Thursday, August 4, 2022

Letter From Europe: SOS Longwy (1979)

From the August 1979 issue of the Socialist Standard

Some miles before Longwy there comes into view the reddish cloud which permanently hangs over it and over nearby Rodange in Luxemburg. As you get nearer you can see on the top of the slag heap which dominates the centre of the town a sign flashing “SOS EMPLOI". Longwy, in other words, is a steel town, and a steel town threatened with massive redundancies.

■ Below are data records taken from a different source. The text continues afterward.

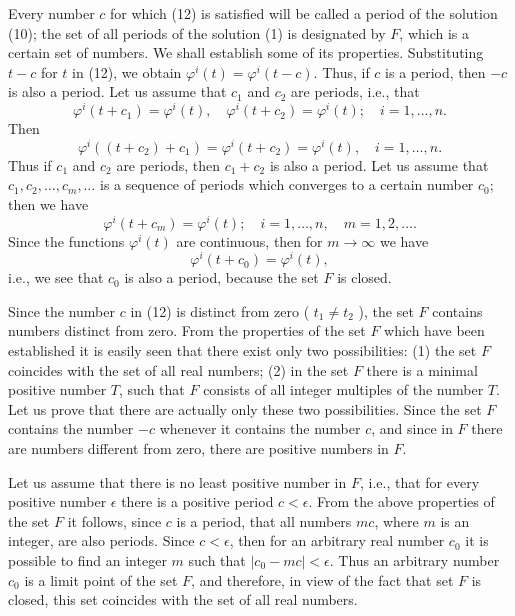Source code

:\documentclass[10pt,a5paper]{book}
\theoremstyle{plain}
\theoremstyle{definition}
\theoremstyle{remark}
\begin{document}
Every number $c$ for which (12) is satisfied will be called a period of the solution (10); the set of all periods of the solution (1) is designated by $F$, which is a certain set of numbers. We shall establish some of its properties. Substituting $t-c$ for $t$ in (12), we obtain $\varphi^{i}(t)=\varphi^{i}(t-c)$. Thus, if $c$ is a period, then $-c$ is also a period. Let us assume that $c_{1}$ and $c_{2}$ are periods, i.e., that
\[
\varphi^{i}\left(t+c_{1}\right)=\varphi^{i}(t), \quad \varphi^{i}\left(t+c_{2}\right)=\varphi^{i}(t) ; \quad i=1, \ldots, n .
\]
Then
\[
\varphi^{i}\left(\left(t+c_{2}\right)+c_{1}\right)=\varphi^{i}\left(t+c_{2}\right)=\varphi^{i}(t), \quad i=1, \ldots, n .
\]
Thus if $c_{1}$ and $c_{2}$ are periods, then $c_{1}+c_{2}$ is also a period. Let us assume that $c_{1}, c_{2}, \ldots, c_{m}, \ldots$ is a sequence of periods which converges to a certain number $c_{0}$; then we have
\[
\varphi^{i}\left(t+c_{m}\right)=\varphi^{i}(t) ; \quad i=1, \ldots, n, \quad m=1,2, \ldots .
\]
Since the functions $\varphi^{i}(t)$ are continuous, then for $m \rightarrow \infty$ we have
\[
\varphi^{i}\left(t+c_{0}\right)=\varphi^{i}(t),
\]
i.e., we see that $c_{0}$ is also a period, because the set $F$ is closed.

Since the number $c$ in (12) is distinct from zero ( $t_{1} \neq t_{2}$ ), the set $F$ contains numbers distinct from zero. From the properties of the set $F$ which have been established it is easily seen that there exist only two possibilities: (1) the set $F$ coincides with the set of all real numbers; (2) in the set $F$ there is a minimal positive number $T$, such that $F$ consists of all integer multiples of the number $T$. Let us prove that there are actually only these two possibilities. Since the set $F$ contains the number $-c$ whenever it contains the number $c$, and since in $F$ there are numbers different from zero, there are positive numbers in $F$.

Let us assume that there is no least positive number in $F$, i.e., that for every positive number $\epsilon$ there is a positive period $c<\epsilon$. From the above properties of the set $F$ it follows, since $c$ is a period, that all numbers $m c$, where $m$ is an integer, are also periods. Since $c<\epsilon$, then for an arbitrary
real number $c_{0}$ it is possible to find an integer $m$ such that $\left|c_{0}-m c\right|<\epsilon$. Thus an arbitrary number $c_{0}$ is a limit point of the set $F$, and therefore, in view of the fact that set $F$ is closed, this set coincides with the set of all real numbers.
\end{document}
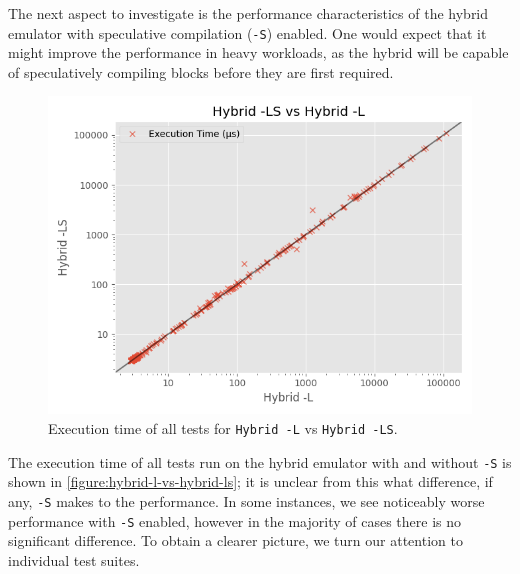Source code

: 
The next aspect to investigate is the performance characteristics of the hybrid emulator with speculative compilation (\texttt{-S}) enabled. One would expect that it might improve the performance in heavy workloads, as the hybrid will be capable of speculatively compiling blocks before they are first required. 

\begin{figure}[H]
    \centering
    \includegraphics[scale=0.75]{output/graphs/scatter/vs/Hybrid -L-vs-Hybrid -LS-time.png}
    \caption{Execution time of all tests for \texttt{Hybrid -L} vs \texttt{Hybrid -LS}.}
    \label{figure:hybrid-l-vs-hybrid-ls}
\end{figure}

The execution time of all tests run on the hybrid emulator with and without \texttt{-S} is shown in \autoref{figure:hybrid-l-vs-hybrid-ls}; it is unclear from this what difference, if any, \texttt{-S} makes to the performance. In some instances, we see noticeably worse performance with \texttt{-S} enabled, however in the majority of cases there is no significant difference. To obtain a clearer picture, we turn our attention to individual test suites.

The world steel industry has been in crisis since 1974—productive capacity exceeds what can be sold profitably—and this has had serious repercussions in the old steel-making areas of Europe, such as Lorraine. The Lorraine steel industry began to develop a hundred or so years ago when a method of using the iron ore found in abundance in the area was discovered. Now that there are more modern methods of production and cheaper sources of iron ore, Lorraine is inevitably suffering the measures to reduce capacity which, within the framework of capitalism, is the only way of “solving” the current crisis. That such drastic measures were going to be necessary was evident as far back as 1976 when, instead of expanding again after a year or so of recession as on previous occasions, steel sales and production continued to stagnate.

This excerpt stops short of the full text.